◆ **What you should do**
Please, without the pictures, retype exactly the lines from the start of the material through the line that holds "### Assumptions".

◆ **Source records**
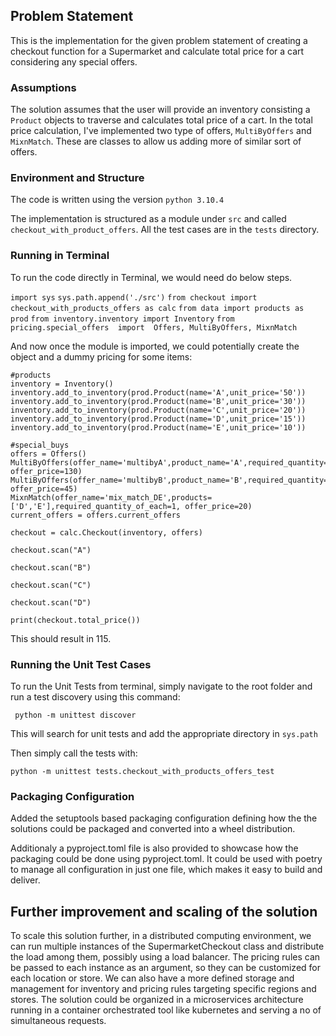 ## Problem Statement

This is the implementation for the given problem statement of creating a checkout function for a Supermarket and calculate total price for a cart considering any special offers.

### Assumptions

The solution assumes that the user will provide an inventory consisting a `Product` objects to traverse and calculates total price of a cart. In the total price calculation, I've implemented two type of offers, `MultiByOffers` and `MixnMatch`. These are classes to allow us adding more of similar sort of offers. 

### Environment and Structure

The code is written using the version `python 3.10.4`

The implementation is structured as a module under `src` and called `checkout_with_product_offers`. All the test cases are in the `tests` directory.

### Running in Terminal

To run the code directly in Terminal, we would need do below steps.

`import sys`
`sys.path.append('./src')`
`from checkout import checkout_with_products_offers as calc`
`from data import products as prod`
`from inventory.inventory import Inventory`
`from pricing.special_offers  import  Offers, MultiByOffers, MixnMatch`

And now once the module is imported, we could potentially create the object and a dummy pricing for some items:
```
#products
inventory = Inventory()
inventory.add_to_inventory(prod.Product(name='A',unit_price='50'))
inventory.add_to_inventory(prod.Product(name='B',unit_price='30'))
inventory.add_to_inventory(prod.Product(name='C',unit_price='20'))
inventory.add_to_inventory(prod.Product(name='D',unit_price='15'))    
inventory.add_to_inventory(prod.Product(name='E',unit_price='10'))

#special_buys
offers = Offers()
MultiByOffers(offer_name='multibyA',product_name='A',required_quantity=3, offer_price=130)
MultiByOffers(offer_name='multibyB',product_name='B',required_quantity=2, offer_price=45)
MixnMatch(offer_name='mix_match_DE',products=['D','E'],required_quantity_of_each=1, offer_price=20)
current_offers = offers.current_offers
```

`checkout = calc.Checkout(inventory, offers)`

`checkout.scan("A")`

`checkout.scan("B")`

`checkout.scan("C")`

`checkout.scan("D")`

`print(checkout.total_price())`

 This should result in 115.


### Running the Unit Test Cases
 
 To run the Unit Tests from terminal, simply navigate to the root folder and run a test discovery using this command:

 ` python -m unittest discover`

 This will search for unit tests and add the appropriate directory in `sys.path`

 Then simply call the tests with:

 `python -m unittest tests.checkout_with_products_offers_test`

### Packaging Configuration

Added the setuptools based packaging configuration defining how the the solutions could be packaged and converted into a wheel distribution.

Additionaly a pyproject.toml file is also provided to showcase how the packaging could be done using pyproject.toml. It could be used with poetry to manage all configuration in just one file, which makes it easy to build and deliver.

## Further improvement and scaling of the solution

 To scale this solution further, in a distributed computing environment, we can run multiple instances of the SupermarketCheckout class and distribute the load among them, possibly using a load balancer. The pricing rules can be passed to each instance as an argument, so they can be customized for each location or store. We can also have a more defined storage and management for inventory and pricing rules targeting specific regions and stores. The solution could be organized in a microservices architecture running in a container orchestrated tool like kubernetes and serving a no of simultaneous requests.

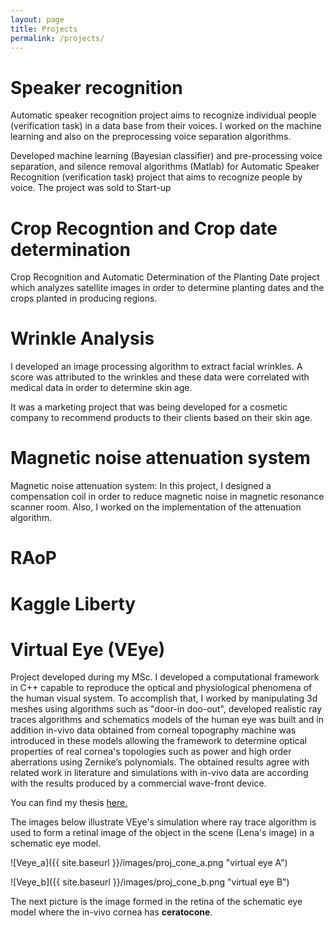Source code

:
 ```yaml
---
layout: page
title: Projects
permalink: /projects/
---
```


# Speaker recognition

Automatic speaker recognition project aims to recognize individual
people (verification task) in a data base from their voices. I worked
on the machine learning and also on the preprocessing voice separation
algorithms.

Developed machine learning (Bayesian classifier) and pre-processing
voice separation, and silence removal algorithms (Matlab) for
Automatic Speaker Recognition (verification task) project that aims to
recognize people by voice. The project was sold to Start-up

# Crop Recogntion and Crop date determination

Crop Recognition and Automatic Determination of the Planting Date
project which analyzes satellite images in order to determine planting
dates and the crops planted in producing regions.

# Wrinkle Analysis

I developed an image processing algorithm to extract facial
wrinkles. A score was attributed to the wrinkles and these data were
correlated with medical data in order to determine skin age.

It was a marketing project that was being developed for a cosmetic
company to recommend products to their clients based on their skin
age.

# Magnetic noise attenuation system

Magnetic noise attenuation system: In this project, I designed a
compensation coil in order to reduce magnetic noise in magnetic
resonance scanner room. Also, I worked on the implementation of the
attenuation algorithm.

# RAoP

# Kaggle Liberty

# Virtual Eye (VEye)

Project developed during my MSc. I developed a computational framework
in C++ capable to reproduce the optical and physiological phenomena of
the human visual system. To accomplish that, I worked by manipulating
3d meshes using algorithms such as "door-in doo-out", developed
realistic ray traces algorithms and schematics models of the human eye
was built and in addition in-vivo data obtained from corneal
topography machine was introduced in these models allowing the
framework to determine optical properties of real cornea's topologies
such as power and high order aberrations using Zernike’s
polynomials. The obtained results agree with related work in
literature and simulations with in-vivo data are according with the
results produced by a commercial wave-front device.

You can find my thesis
[here.](http://www.teses.usp.br/teses/disponiveis/55/55134/tde-09052008-161636/en.php)


The images below illustrate VEye's simulation where ray trace
algorithm is used to form a retinal image of the object in the scene
(Lena's image) in a schematic eye model.

![Veye_a]({{ site.baseurl }}/images/proj_cone_a.png "virtual eye A")

![Veye_b]({{ site.baseurl }}/images/proj_cone_b.png "virtual eye B")

The next picture is the image formed in the retina of the schematic
eye model where the in-vivo cornea has **ceratocone**.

◆ **Answer**
 ## Problem Statement

This is the implementation for the given problem statement of creating a checkout function for a Supermarket and calculate total price for a cart considering any special offers.

### Assumptions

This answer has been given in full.